Plenty of people will already have noted the discussion on Socialist Unity about the SWP-Reespect’s “Left List” for the London elections. I don’t intend to get into the “Left List” as such, except to note that the SWP is now declaring an affinity for Die Linke in Germany. Given that until relatively recently the SWP weren’t all that fond of the PDS/Die Linke – I vividly remember a Chris Harman speech where the Renaissance Man made an attack on the PDS that was spectacular in its mendacity – this is a bit cheeky. It’s also ironic in that, back in the far-off 1990s, the PDS launched the Linke Liste as a means to broaden their base by having non-party candidates on the party list. The extraordinary narrowness of the SWP’s new “Left List” makes for an interesting contrast. It’s what we’ve come to expect from the post-split Reespect, where non-SWP people are like black delegates at the Republican Convention in the US – loads of them on the platform, but that doesn’t fool anybody.
Anyway, what interests me is the way the Swops have been whinging about a “loophole” preventing them from running under the Respect banner. This loophole being the Electoral Commission’s determination that Linda Smith remains the Respect nominating officer, and that an official Respect candidate must be approved by Linda. This fits in, by the way, with a persistent whinge in recent months about the EC, as well as lots of chest-beating on the blogs (in connection with the dodgy Dubai cheque) about how real r-r-r-revolutionaries don’t allow themselves to be constrained by bourgeois legality.
Let’s go over this again. The relevant piece of legislation is the Political Parties, Elections and Referendums Act 2000. Apart from revealing in its title that the British political class have lousy Latin, the Act lays down the ground rules for political parties to operate and which the Electoral Commission is charged with enforcing. In the first place, parties have to register their name and details, including a leader, nominating officer and treasurer. For example, two days ago the Left List was registered, with Oliur Rahman as leader and nominating officer.
There are a number of restrictions on parties as well. One of the most obvious is that a party must have a name which does not lead to confusion with another party. This is what may be termed the Richard Huggett clause, after the notorious prankster who used to run as a “Literal Democrat”, and is designed to prevent spoiler candidates. Members of the Socialist Party (the ex-Militant version) will be able to tell you in great detail how they have to stand as “Socialist Alternative” because the EC ruled that the Socialist Party of Great Britain had prior ownership. And that is why the SWP can’t employ some creative variant of the Respect name.

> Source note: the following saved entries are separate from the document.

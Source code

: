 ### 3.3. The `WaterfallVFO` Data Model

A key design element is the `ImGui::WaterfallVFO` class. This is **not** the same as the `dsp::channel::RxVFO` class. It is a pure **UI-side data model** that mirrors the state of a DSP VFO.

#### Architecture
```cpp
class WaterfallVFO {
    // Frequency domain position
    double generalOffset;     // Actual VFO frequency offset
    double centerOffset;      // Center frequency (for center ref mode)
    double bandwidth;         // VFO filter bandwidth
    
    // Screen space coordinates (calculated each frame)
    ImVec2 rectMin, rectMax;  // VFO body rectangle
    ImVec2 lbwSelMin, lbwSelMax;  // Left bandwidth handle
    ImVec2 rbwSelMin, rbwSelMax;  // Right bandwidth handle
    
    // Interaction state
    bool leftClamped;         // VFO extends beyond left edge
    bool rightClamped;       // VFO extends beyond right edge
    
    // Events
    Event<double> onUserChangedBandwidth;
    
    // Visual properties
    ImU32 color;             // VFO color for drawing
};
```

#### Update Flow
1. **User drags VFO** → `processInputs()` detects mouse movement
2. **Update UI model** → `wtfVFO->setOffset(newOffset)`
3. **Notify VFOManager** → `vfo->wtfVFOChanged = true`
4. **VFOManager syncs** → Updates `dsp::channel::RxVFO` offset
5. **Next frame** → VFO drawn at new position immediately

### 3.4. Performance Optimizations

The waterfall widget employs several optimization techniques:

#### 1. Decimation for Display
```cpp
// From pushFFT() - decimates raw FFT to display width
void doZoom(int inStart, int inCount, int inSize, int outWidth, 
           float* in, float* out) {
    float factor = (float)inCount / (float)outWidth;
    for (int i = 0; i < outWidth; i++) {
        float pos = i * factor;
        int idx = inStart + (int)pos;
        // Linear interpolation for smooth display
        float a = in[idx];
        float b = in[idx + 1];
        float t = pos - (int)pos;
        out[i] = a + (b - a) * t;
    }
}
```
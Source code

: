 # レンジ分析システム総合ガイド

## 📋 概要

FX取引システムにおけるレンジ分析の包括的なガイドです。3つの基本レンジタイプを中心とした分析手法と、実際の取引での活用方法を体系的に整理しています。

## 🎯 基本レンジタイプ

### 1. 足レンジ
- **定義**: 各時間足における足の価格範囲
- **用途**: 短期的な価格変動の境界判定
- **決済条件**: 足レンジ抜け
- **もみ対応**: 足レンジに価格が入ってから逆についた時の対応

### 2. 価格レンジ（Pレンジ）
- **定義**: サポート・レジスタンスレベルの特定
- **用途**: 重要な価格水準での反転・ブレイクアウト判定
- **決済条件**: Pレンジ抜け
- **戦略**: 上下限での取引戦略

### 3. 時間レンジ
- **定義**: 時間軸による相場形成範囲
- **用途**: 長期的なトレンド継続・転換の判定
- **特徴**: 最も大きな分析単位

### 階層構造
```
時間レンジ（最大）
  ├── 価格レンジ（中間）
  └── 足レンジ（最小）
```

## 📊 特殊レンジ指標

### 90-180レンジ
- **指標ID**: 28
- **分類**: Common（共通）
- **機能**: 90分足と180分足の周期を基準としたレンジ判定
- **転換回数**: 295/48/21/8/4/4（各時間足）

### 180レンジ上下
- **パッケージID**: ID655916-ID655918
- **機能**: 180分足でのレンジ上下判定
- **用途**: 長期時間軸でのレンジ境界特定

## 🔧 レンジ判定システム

The EC also has oversight of party accounts and donations, notably in terms of “permissible donors”, with anyone donating more than £200 having to fall into that category. Unless your party is headquartered in Norn Iron, donations from outside the UK are not allowed. That rules out donations from Jersey or the Isle of Man, never mind Dubai. This was the point about the dodgy Dubai cheque – a foreign donation to Respect would have been totally illegal, and (in re Rees’ solicitation of the money to defray debts from the OFFU conference) elementary steps to separate OFFU from Respect had not been taken. Galloway knew this, which is why he instantly suspected a provocation.
This is not, I must emphasise, a question of cringing before the capitalist state and its laws. Some of the more excitable Swops really need to go and read what Lenin (the real one, not Seymour) wrote in Left-Wing Communism. It’s really a basic question of professionalism. You want to run for election? Fine, there is a legal framework for you to do so. Even an amateur should know that. And, since the Electoral Commission is a quasi-judicial body with executive powers, which is very good at uncovering dodgy practices and takes such practices very seriously indeed, you would have to be either an adrenaline junkie or a complete idiot to even think about trying to hoodwink the EC.
So, if you’re looking to run for election, there’s no point in you bellyaching about how awful the Electoral Commission is. There are rules. You are made aware of them in advance. You have to abide by them. Even if it is an awful system, that doesn’t exempt you from the rules, no matter how revolutionary you are.
There are two further points worth making. One is that, when New Labour or the Tories fall foul of the EC for dodgy donations, you don’t hear the left complaining about the oppressive nature of the EC. In fact, when the Abrahams scandal broke, Prof Callinicos was positively crowing over New Labour’s embarrassment in Socialist Worker. That affair ended, of course, with the general secretary of the Labour Party falling on his sword. We need have little fear that Rees will follow him – even if we get past Rees’ habit of getting other people’s fingerprints on his work, the hierarchy has steadfastly protected him.
This leads me to another interesting point. While Respect is a registered political party, the Socialist Workers Party is not. This conveniently exempts the SWP from having to make any declarations to the Electoral Commission. In fact, the SWP’s status in law is that of a private club. A bit like White’s, only the food isn’t as good and the chairs are less comfortable. And to those familiar with the SWP leadership’s MO, a private club is kind of fitting.